Sramana Mitra: What did you do with that compensation? Did you want to make it available to everybody? When did it get started with Kaggle?
Jeremy Howard: Kaggle was started by [CEO] Anthony Goldbloom. I was the next guy involved. Anthony had been working with the Economist magazine and big data stories. Then he realized there was a huge demand for analytics in organizations, but also a lot of money involved in creating big data infrastructure. Very few people were getting much value out of this. He had a hypothesis that competitions would be a good way to engage the communities and engage the best people to solve these problems. As it turns out, his hypothesis was correct.
In each of the hundreds of competitions we run, and in every single school, academic and industry benchmarks have been surpassed. In every case the algorithm that is being developed is the best algorithm of its type in the world so far. I got involved about five months after Anthony got it up and running. I originally got involved as a competitor on the side. I was competing in these competitions myself.
SM: When was that?
JH: That was toward the end of 2010. A lot of people were talking about and spending money on software around data – things like Hadoop and data warehousing. That itself is not a particularly new thing.
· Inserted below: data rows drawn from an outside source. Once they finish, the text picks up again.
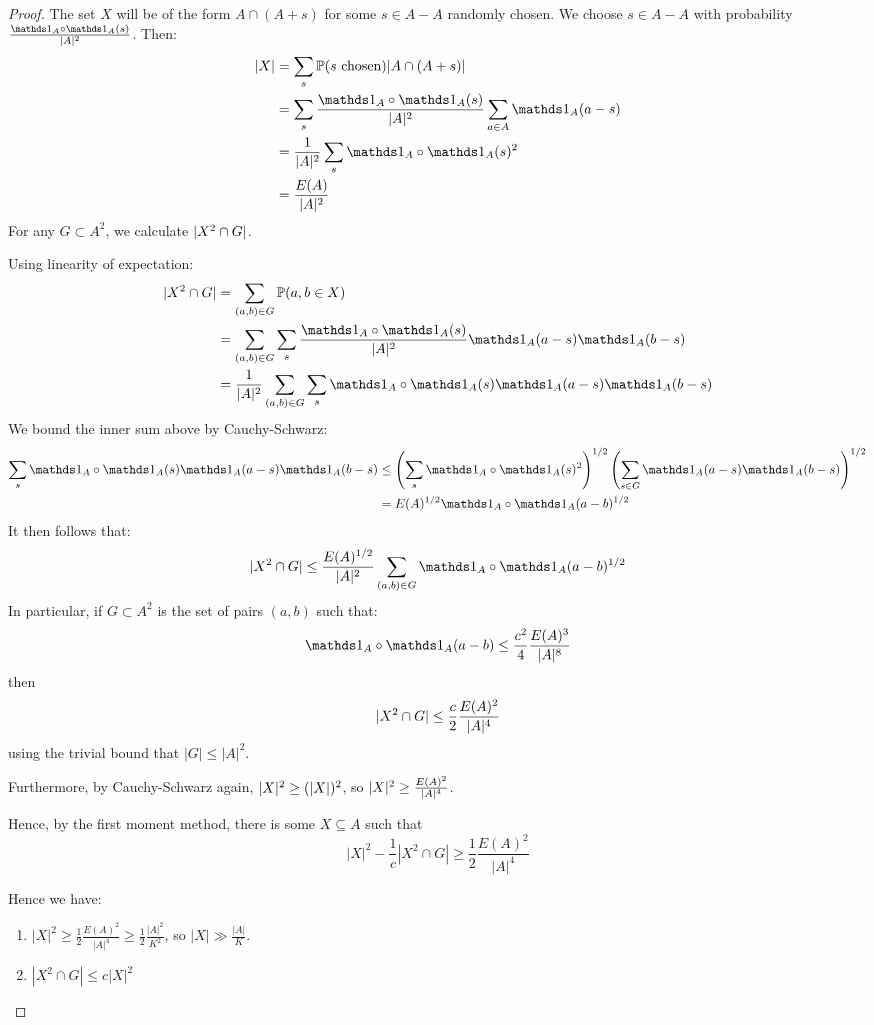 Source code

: \documentclass[10pt,a4paper]{article}
\let\E\relax
\DeclareMathOperator*{\E}{\raisebox{-0.45em}{\text{\huge $\mathds{E}$}}}
\begin{document}
\begin{proof}
  The set $X$ will be of the form $A \cap (A+s)$ for some $s \in A-A$ randomly chosen. We choose $s \in A-A$ with probability $\frac{\one_A \circ \one_A(s)}{|A|^2}$. Then:
  \begin{align*}
    \E |X| &= \sum_s \P(s \text{ chosen})|A \cap (A+s)|\\
    &= \sum_s \frac{\one_A\circ \one_A(s)}{|A|^2}\sum_{a \in A}\one_A(a-s)\\
    &= \frac{1}{|A|^2}\sum_s \one_A \circ \one_A(s)^2\\
    &= \frac{E(A)}{|A|^2}
  \end{align*}
  For any $G \subset A^2$, we calculate $\E |X^2 \cap G|$.

  Using linearity of expectation:
  \begin{align*}
    \E |X^2 \cap G| &= \sum_{(a,b) \in G} \P(a,b \in X)\\
    &= \sum_{(a,b) \in G}\sum_s \frac{\one_A\circ \one_A(s)}{|A|^2}\one_A(a-s)\one_A(b-s)\\
    &= \frac{1}{|A|^2}\sum_{(a,b) \in G} \sum_s \one_A \circ \one_A(s)\one_A(a-s)\one_A(b-s)
  \end{align*}
  We bound the inner sum above by Cauchy-Schwarz:
  \begin{align*}
    \sum_s \one_A \circ \one_A(s) \one_A(a-s)\one_A(b-s) & \leq \left(\sum_s \one_A\circ \one_A(s)^2\right)^{1/2}\left(\sum_{s\in G} \one_A(a-s)\one_A(b-s)\right)^{1/2}\\
    &= E(A)^{1/2}\one_A\circ \one_A(a-b)^{1/2}
  \end{align*}
  It then follows that:
  \[\E|X^2\cap G| \leq \frac{E(A)^{1/2}}{|A|^2} \sum_{(a,b)\in G} \one_A \circ \one_A(a-b)^{1/2}\]
  In particular, if $G \subset A^2$ is the set of pairs $(a,b)$ such that:
  \[\one_A \circ \one_A(a-b) \leq \frac{c^2}{4}\frac{E(A)^3}{|A|^8}\]
  then
  \[\E|X^2 \cap G| \leq \frac{c}{2}\frac{E(A)^2}{|A|^4}\]
  using the trivial bound that $|G| \leq |A|^2$.

  Furthermore, by Cauchy-Schwarz again, $\E |X|^2 \geq (\E |X|)^2$, so $\E|X|^2 \geq \frac{E(A)^2}{|A|^4}$.

  Hence, by the first moment method, there is some $X \subseteq A$ such that
  \[|X|^2 -\frac{1}{c}|X^2 \cap G| \geq \frac{1}{2}\frac{E(A)^2}{|A|^4}\]

  Hence we have:
  \begin{enumerate}
    \item $|X|^2 \geq \frac12 \frac{E(A)^2}{|A|^4} \geq \frac12 \frac{|A|^2}{K^2}$, so $|X| \gg \frac{|A|}{K}$.
    \item $|X^2 \cap G| \leq c|X|^2$
  \end{enumerate}
\end{proof}
\end{document}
SM: The companies that come out today as big data companies actually have been around for a long time working in the big data area. It was just that they didn’t have this big trend in their favor – they never got any TLC from the media.
JH: There have been other times where that happened. More than 20 years ago I was working on large database analytics in banking, with neural networks on large data warehouses. That was more than 20 years ago, and there was certainly quite a bit of press at that time for things like business intelligence and neural networks.
SM: Then there are distractions. Social media happens, software as a service, cloud computing, etc. Our industry operates in buzzwords.
JH: It does operate in buzzwords. We had business intelligence, we had dashboards, etc. The big difference now is that many more companies are collecting data because they are doing a lot of business online. So, the data collection happens much more naturally. A lot of that stuff used to be locked up, or in little individual spreadsheets.
SM: That is a good gateway into the next question I was going to ask you. When you guys started Kaggle, does that mean you provided some of that data infrastructure on which the people who were competing to develop the algorithms would work, or was the company providing the infrastructure?
JH: Not at all. Maybe the most exciting thing about analytics today is that everything you need to build effective models on large organizations fits onto your laptop computer and is available free. By far the most commonly used software among Kaggle competition winners is software called R. R is open source software available free. We let all of the participants in Kaggle competitions use their own hardware and software. We find that to be much more productive.